2. A hot gas water heater according to claim 1 wherein hot gas
flows between a pair of adjacent coils in co-current flow with
liquid flow in the inner coil and counter-current flow with liquid
flow in the outer coil.
3. A hot gas water heater according to claim 1 wherein the housing
has a central hot gas inlet through which hot gas passes to a
central passage through the inner coil and a gas outlet which
receives gas from a passage between an outer coil and a coil
adjacent thereto.
4. A hot gas water heater according to claim 1 wherein at least one
coil tapers towards an adjacent coil in the direction of gas flow
therebetween.
5. A hot gas water heater according to claim 1 wherein at least
three said concentric coils are provided.
6. A hot gas water heater according to claim 1 wherein at least
four said concentric coils are provided.
Description
RELATED APPLICATION
[0001] This application claims priority from U.S. Provisional
Patent Application No. 60/297,531 filed Jun. 13, 2001.
FIELD OF INVENTION
[0002] This invention relates to liquid heaters in which liquid
flowing therethrough is heated by hot gas also flowing
therethrough. The liquid may be water, but may of course be another
liquid.
BACKGROUND OF THE INVENTION
[0003] Liquid heaters of the above general kind are well known.
Usually, the liquid flows through at least one heat conducting pipe
over which hot gas passes to heat the liquid therein. Problems
which can arise with known water heaters of this kind include
thermal shock imparted to the structure of the heater by
temperature differences which occur within the heaters and
corrosion caused by the hot gas or the liquid being heated.
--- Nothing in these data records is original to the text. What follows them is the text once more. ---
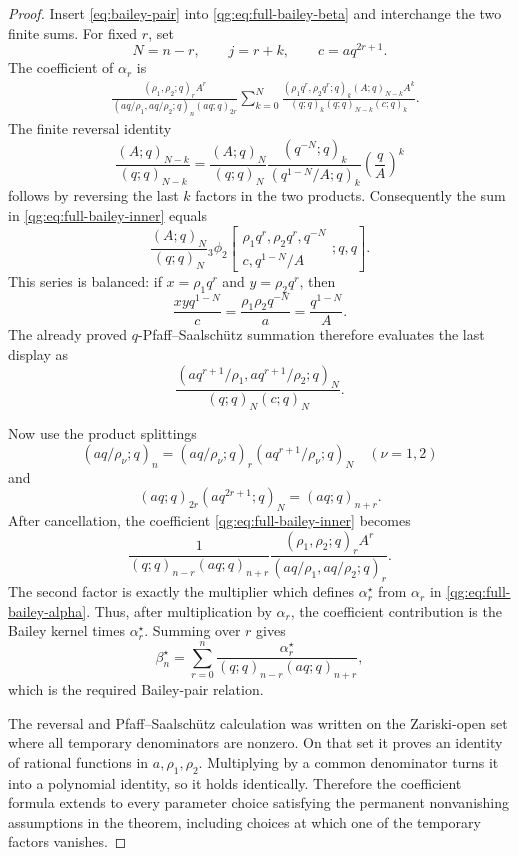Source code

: \begin{proof}
Insert \eqref{eq:bailey-pair} into
\eqref{qg:eq:full-bailey-beta} and interchange the two finite sums.
For fixed \(r\), set
\[
  N=n-r,\qquad j=r+k,\qquad c=aq^{2r+1}.
\]
The coefficient of \(\alpha_r\) is
\begin{align}
 &\frac{(\rho_1,\rho_2;q)_rA^r}
 {(aq/\rho_1,aq/\rho_2;q)_n(aq;q)_{2r}}
 \sum_{k=0}^{N}
 \frac{(\rho_1q^r,\rho_2q^r;q)_k(A;q)_{N-k}A^k}
 {(q;q)_k(q;q)_{N-k}(c;q)_k}.
 \label{qg:eq:full-bailey-inner}
\end{align}
The finite reversal identity
\begin{equation}
 \frac{(A;q)_{N-k}}{(q;q)_{N-k}}
 =
 \frac{(A;q)_N}{(q;q)_N}
 \frac{(q^{-N};q)_k}{(q^{1-N}/A;q)_k}
 \left(\frac qA\right)^k
 \label{qg:eq:finite-reversal}
\end{equation}
follows by reversing the last \(k\) factors in the two products.
Consequently the sum in \eqref{qg:eq:full-bailey-inner} equals
\[
 \frac{(A;q)_N}{(q;q)_N}
 {}_3\phi_2\!\left[
 \begin{matrix}
   \rho_1q^r,\rho_2q^r,q^{-N}\\
   c,q^{1-N}/A
 \end{matrix};q,q
 \right].
\]
This series is balanced: if \(x=\rho_1q^r\) and
\(y=\rho_2q^r\), then
\[
  \frac{xyq^{1-N}}c
  =\frac{\rho_1\rho_2q^{-N}}a
  =\frac{q^{1-N}}A.
\]
The already proved \(q\)-Pfaff--Saalsch\"utz summation
 therefore evaluates the last display as
\begin{equation}
  \frac{(aq^{r+1}/\rho_1,aq^{r+1}/\rho_2;q)_N}
       {(q;q)_N(c;q)_N}.
  \label{qg:eq:full-bailey-inner-evaluation}
\end{equation}

Now use the product splittings
\[
 (aq/\rho_\nu;q)_n
 =(aq/\rho_\nu;q)_r(aq^{r+1}/\rho_\nu;q)_N
 \quad(\nu=1,2)
\]
and
\[
  (aq;q)_{2r}(aq^{2r+1};q)_N=(aq;q)_{n+r}.
\]
After cancellation, the coefficient
\eqref{qg:eq:full-bailey-inner} becomes
\[
 \frac{1}{(q;q)_{n-r}(aq;q)_{n+r}}
 \frac{(\rho_1,\rho_2;q)_rA^r}
      {(aq/\rho_1,aq/\rho_2;q)_r}.
\]
The second factor is exactly the multiplier which defines
\(\alpha_r^\star\) from \(\alpha_r\) in
\eqref{qg:eq:full-bailey-alpha}.  Thus, after multiplication by
\(\alpha_r\), the coefficient contribution is the Bailey kernel times
\(\alpha_r^\star\).  Summing over \(r\) gives
\[
  \beta_n^\star
  =\sum_{r=0}^{n}
    \frac{\alpha_r^\star}
         {(q;q)_{n-r}(aq;q)_{n+r}},
\]
which is the required Bailey-pair relation.

The reversal and Pfaff--Saalsch\"utz calculation was written on the
Zariski-open set where all temporary denominators are nonzero.  On that set
it proves an identity of rational functions in \(a,\rho_1,\rho_2\).
Multiplying by a common denominator turns it into a polynomial identity, so
it holds identically.  Therefore the coefficient formula extends to every
parameter choice satisfying the permanent nonvanishing assumptions in the
theorem, including choices at which one of the temporary factors vanishes.
\end{proof}


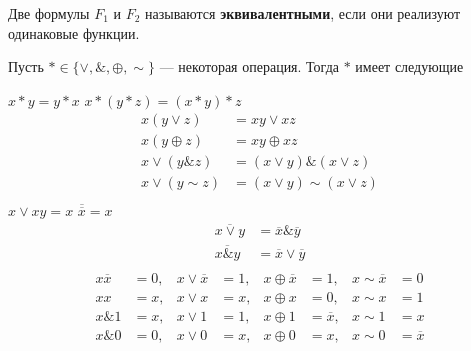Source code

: \begin{df}
	Две формулы $F_1$ и $F_2$ называются {\bf эквивалентными},
	если они реализуют одинаковые функции.
\end{df}

Пусть $\ast \in \{\vee, \&, \oplus, \sim \}$ --- некоторая операция. Тогда $\ast$ имеет следующие

\begin{props}
		$x \ast y = y \ast x$
		$x \ast (y \ast z) = (x \ast y) \ast z$
		\begin{align*}
			x (y \vee z) &= xy \vee xz \\
			x (y \oplus z) &= xy \oplus xz \\
			x \vee (y  \&  z) &= (x \vee y) \& (x \vee z) \\
			x \vee (y  \sim  z) &= (x \vee y) \sim (x \vee z) \\
		\end{align*}
		$x \vee xy = x$
		$\overline{\overline{x}} = x$
		\begin{align*}
			\overline{x \vee y} &= \overline{x} \& \overline{y} \\
			\overline{x \& y} &= \overline{x} \vee \overline{y} \\ 
		\end{align*}
	\prpy{}
		\begin{align*} 
			x\overline{x} &= 0, & x \vee \overline{x} &= 1, & x \oplus \overline{x} &= 1, & x \sim \overline{x} &= 0 \\
			xx &= x, & x \vee x &= x, & x \oplus x &= 0, & x \sim x &= 1 \\
			x \& 1 &= x, & x \vee 1 &= 1, & x \oplus 1 &= \overline{x}, & x \sim 1 &= x \\
			x \& 0 &= 0, & x \vee 0 &= x, & x \oplus 0 &= x, & x \sim 0 &= \overline{x}
		\end{align*}
\end{props}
[0004] It is therefore an object of the invention to provide an
improved water heater of this kind in which such problems are
minimized.
SUMMARY OF THE INVENTION
[0005] According to the invention, a hot gas water heater has a
housing containing at least a pair of concentric spaced coils
through which liquid to be heated is sequentially passed. Each coil
has a helical tube with adjacent turns being connected by a web
member such that the tube and web member form an imperforate coil
wall. Hot gas is passed sequentially between the coils such that
its flow is co-current with liquid flow in one adjacent coil and
counter-current with liquid flow in another adjacent coil.
[0006] The hot gas may flow between a pair of adjacent coils in
co-current flow with the liquid flow in the inner coil and in
counter-current flow to the liquid flow in the outer coil.
[0007] The housing may have a central hot gas inlet through which
hot gas passes to a central passage in the inner coil and a gas
outlet which receives gas from a passage between an outer coil and
a coil adjacent thereto.
[0008] At lease one coil may taper towards an adjacent coil in the
direction of gas flow therethrough. There may be at least three or
at least four concentric coils provided.
BRIEF DESCRIPTION OF THE DRAWINGS
[0009] One embodiment of the invention will now be described, by
way of example, with reference to the accompanying drawings, of
which:
[0010] FIG. 1 is a somewhat diagrammatic side view of a hot gas
water heater in accordance with one embodiment of the
invention,
[0011] FIG. 2 is a side view on an enlarged scale of a portion of
one of the water carrying coils of the water heater, and
[0012] FIG. 3 is similar to FIG. 1 but shows another embodiment of
the invention.
DESCRIPTION OF PREFERRED EMBODIMENTS
[0013] Referring first to FIGS. 1 and 2 of the drawings, a hot gas
water heater has a cylindrical housing 10 with a central hot gas
inlet 12 at one end and a gas outlet in the form of a chimney 14 at
the other end. The housing 10 contains five concentric
water-carrying metal coils 16, 18, 20, 22, 23 each constructed in
the manner shown in FIG. 2. The coil shown in FIG. 2 is identified
as coil 16, but it will be understood that the other coils 18, 20,
22, 23 are similarly constructed.
[0014] As shown in FIG. 2, the coil 16 comprises a helical
water-carrying tube 24 with adjacent turns of a helical tube 24
being connected by a web member 25 such that the tube 24 and web
member 25 form an imperforate annular coil wall.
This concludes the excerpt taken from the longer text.